[Saved entries]
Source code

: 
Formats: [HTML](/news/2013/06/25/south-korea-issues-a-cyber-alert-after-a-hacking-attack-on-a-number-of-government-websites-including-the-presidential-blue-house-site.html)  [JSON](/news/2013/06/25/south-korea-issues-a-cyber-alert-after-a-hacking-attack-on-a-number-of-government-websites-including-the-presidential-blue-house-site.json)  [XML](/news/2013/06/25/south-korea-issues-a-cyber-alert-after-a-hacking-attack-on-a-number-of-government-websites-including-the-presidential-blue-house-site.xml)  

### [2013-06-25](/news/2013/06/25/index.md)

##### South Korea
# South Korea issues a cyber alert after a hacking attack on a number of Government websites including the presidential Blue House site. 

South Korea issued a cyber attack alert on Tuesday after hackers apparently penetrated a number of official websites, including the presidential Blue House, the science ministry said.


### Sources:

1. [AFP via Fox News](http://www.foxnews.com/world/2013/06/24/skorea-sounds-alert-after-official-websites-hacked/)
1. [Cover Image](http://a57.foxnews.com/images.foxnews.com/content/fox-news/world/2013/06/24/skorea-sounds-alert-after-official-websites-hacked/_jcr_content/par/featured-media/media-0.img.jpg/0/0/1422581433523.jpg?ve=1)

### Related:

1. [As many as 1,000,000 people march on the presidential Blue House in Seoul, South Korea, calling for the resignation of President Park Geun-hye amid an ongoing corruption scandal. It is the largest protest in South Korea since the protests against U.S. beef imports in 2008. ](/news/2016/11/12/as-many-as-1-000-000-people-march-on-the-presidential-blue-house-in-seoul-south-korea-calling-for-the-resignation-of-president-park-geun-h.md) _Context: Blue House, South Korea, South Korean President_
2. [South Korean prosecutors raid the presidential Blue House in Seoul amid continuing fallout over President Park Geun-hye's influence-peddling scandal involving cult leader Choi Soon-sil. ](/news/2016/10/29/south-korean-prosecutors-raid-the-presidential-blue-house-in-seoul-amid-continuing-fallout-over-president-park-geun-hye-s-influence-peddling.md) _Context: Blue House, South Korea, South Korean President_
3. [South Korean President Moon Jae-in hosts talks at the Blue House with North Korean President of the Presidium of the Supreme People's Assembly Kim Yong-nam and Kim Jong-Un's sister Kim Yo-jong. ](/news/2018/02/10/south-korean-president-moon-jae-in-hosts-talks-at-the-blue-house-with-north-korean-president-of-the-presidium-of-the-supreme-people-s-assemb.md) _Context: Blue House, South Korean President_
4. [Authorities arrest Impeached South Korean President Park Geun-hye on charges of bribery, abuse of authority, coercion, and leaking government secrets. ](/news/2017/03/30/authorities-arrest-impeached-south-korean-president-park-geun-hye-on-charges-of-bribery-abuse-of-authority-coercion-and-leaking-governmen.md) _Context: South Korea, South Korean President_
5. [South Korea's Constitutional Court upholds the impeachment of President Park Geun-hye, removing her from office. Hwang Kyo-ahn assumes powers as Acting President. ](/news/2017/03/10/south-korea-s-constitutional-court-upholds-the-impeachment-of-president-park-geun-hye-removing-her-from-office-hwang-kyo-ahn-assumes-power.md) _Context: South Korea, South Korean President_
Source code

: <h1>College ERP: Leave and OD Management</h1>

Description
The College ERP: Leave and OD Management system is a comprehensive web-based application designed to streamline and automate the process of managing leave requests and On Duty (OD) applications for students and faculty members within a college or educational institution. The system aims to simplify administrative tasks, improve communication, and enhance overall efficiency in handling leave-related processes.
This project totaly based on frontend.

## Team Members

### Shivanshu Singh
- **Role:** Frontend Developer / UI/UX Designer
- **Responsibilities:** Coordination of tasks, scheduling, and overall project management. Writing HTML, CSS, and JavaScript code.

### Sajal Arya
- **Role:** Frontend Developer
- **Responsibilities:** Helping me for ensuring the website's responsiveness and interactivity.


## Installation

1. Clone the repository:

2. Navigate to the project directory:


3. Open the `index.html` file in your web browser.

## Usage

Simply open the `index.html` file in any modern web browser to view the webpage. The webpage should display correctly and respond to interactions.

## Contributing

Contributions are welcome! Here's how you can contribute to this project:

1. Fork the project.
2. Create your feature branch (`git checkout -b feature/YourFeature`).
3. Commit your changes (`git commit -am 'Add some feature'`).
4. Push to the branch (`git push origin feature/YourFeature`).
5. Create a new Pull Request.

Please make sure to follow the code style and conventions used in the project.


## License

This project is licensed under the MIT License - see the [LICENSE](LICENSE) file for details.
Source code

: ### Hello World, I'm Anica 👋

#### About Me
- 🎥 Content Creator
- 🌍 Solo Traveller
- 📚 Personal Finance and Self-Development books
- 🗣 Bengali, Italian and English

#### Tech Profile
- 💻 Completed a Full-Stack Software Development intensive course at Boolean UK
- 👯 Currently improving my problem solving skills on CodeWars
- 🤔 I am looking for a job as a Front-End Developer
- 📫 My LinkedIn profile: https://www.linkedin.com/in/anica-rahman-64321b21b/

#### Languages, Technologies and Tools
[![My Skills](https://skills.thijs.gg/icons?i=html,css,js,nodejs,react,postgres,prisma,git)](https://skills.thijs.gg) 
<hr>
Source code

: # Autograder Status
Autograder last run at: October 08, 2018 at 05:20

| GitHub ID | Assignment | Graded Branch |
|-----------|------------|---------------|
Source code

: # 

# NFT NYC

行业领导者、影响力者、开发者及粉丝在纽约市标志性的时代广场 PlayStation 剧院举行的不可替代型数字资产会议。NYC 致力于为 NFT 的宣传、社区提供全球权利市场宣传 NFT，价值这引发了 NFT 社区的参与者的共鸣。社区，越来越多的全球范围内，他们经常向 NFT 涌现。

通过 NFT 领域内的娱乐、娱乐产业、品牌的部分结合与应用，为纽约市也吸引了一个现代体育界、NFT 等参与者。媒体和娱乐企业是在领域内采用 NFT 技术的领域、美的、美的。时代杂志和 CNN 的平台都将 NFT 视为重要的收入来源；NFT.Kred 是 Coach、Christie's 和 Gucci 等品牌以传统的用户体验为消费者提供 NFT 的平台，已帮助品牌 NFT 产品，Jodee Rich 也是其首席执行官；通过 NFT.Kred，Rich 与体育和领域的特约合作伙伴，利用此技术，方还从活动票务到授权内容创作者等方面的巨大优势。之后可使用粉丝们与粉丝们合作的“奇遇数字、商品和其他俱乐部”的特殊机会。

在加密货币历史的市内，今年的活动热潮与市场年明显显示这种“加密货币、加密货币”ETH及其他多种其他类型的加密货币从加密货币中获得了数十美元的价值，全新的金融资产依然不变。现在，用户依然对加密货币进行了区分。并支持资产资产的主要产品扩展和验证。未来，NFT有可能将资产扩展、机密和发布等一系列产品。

### AIM OF THE EXERCISE
Every line above that holds the string "Create" should be copied into the answer.

### ANSWER
2. Create your feature branch (`git checkout -b feature/YourFeature`).
5. Create a new Pull Request.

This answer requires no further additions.